2). What is this range originated from? pixcel RGB values? or a combination of pixcel RGB values and convolution filter (karnel)? or other?

3). Ususaly, we use RGB images to train the model in classification task, a question I have is that RGB images provide (or require) the wider range of FP32 compared to, for instance, the situation that gray scale images are used for the training?

4). If I wanna make the original range of FP32 shorten (it leads/brings the wider range of INT8 when appling the quantization), are there any nice way to do so? (Use a gray image insted of a RGM image I mentioned above?)

jerryzh168 · July 1, 2022, 12:36am

First, please make sure to read through Quantization — PyTorch master documentation to get a high level understanding of what our tool can do.

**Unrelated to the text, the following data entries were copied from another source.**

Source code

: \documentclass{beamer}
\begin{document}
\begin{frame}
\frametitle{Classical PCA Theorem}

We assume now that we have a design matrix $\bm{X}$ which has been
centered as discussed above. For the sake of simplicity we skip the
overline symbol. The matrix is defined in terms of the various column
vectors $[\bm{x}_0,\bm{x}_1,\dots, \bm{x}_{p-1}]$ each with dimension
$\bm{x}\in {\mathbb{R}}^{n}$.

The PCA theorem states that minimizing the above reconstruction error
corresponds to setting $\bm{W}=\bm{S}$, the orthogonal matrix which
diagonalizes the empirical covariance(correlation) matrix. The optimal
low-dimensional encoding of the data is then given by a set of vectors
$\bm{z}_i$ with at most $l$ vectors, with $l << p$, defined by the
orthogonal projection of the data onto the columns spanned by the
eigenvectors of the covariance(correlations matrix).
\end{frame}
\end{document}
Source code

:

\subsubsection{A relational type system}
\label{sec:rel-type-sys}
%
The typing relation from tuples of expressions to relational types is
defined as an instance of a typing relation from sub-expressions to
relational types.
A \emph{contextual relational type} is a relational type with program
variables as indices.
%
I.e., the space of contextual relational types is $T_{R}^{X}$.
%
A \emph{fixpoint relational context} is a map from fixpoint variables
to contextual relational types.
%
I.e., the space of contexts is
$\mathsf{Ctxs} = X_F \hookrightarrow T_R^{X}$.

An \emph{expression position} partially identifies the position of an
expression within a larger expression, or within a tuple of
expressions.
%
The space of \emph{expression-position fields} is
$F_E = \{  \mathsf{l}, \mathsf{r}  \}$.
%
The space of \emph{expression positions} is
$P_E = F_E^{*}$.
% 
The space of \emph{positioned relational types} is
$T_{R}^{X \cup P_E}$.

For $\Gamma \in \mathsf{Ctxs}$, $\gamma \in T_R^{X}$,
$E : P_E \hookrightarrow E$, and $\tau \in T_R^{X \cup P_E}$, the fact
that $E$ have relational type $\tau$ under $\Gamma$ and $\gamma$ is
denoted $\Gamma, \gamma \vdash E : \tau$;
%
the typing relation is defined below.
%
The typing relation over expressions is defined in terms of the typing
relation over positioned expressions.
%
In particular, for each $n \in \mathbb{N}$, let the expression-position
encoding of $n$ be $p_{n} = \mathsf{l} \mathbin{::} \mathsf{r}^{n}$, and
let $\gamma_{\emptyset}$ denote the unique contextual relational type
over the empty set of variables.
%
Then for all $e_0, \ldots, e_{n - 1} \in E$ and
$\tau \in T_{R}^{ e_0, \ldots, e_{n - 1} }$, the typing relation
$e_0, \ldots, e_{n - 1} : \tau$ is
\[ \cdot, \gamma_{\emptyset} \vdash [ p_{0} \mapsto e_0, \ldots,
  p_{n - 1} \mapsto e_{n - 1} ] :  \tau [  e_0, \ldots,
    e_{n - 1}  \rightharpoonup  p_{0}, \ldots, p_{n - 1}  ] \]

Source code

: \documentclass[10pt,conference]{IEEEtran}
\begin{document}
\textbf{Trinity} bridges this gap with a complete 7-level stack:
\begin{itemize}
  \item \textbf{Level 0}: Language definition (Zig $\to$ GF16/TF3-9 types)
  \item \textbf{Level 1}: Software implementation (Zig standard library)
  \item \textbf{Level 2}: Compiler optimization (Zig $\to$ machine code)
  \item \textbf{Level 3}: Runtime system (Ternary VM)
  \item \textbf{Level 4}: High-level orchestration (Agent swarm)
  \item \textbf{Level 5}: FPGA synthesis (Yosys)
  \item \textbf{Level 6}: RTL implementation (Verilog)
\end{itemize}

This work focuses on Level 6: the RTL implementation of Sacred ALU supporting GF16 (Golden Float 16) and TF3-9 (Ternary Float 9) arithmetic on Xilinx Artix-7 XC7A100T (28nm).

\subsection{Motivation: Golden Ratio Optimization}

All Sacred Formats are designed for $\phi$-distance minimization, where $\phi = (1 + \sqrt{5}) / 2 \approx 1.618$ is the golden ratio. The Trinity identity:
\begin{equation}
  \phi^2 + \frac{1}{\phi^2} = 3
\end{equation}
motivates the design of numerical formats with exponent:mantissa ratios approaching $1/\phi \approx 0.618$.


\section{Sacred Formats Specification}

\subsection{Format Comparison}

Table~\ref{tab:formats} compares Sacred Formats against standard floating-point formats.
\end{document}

Yes. We insert observers for both activation and weight Tensors, you can take a look at attributes of observers to learn about the range at that point. e.g. observer.min_val, observer.max_val
Depending on which Tensor you observe, we can be observing images or weights
Range is based on calibration dataset, so if you provide a calibration dataset with representative data, we’ll be able to capture the range properly
I think you can try HistorgramObserver to optimize for smallest quantization error, we typically use that to observe activations: pytorch/observer.py at master · pytorch/pytorch · GitHub

timosy · July 1, 2022, 1:48am

Thank you for the very useful comments for me to understand manipulation of quantization in Pytorch, I’ll check information you gave me! (If I have further questions, I’ll ask it again.)

timosy · July 2, 2022, 9:34am

I tried this tutorial to undestand flow of quantization. The flow of the quantization is ok.
https://pytorch.org/tutorials/advanced/static_quantization_tutorial.html

But I don’t have idea on how I use observer.min_val, observer.max_val to get quantization range… If you have hints to extract it, please advice me.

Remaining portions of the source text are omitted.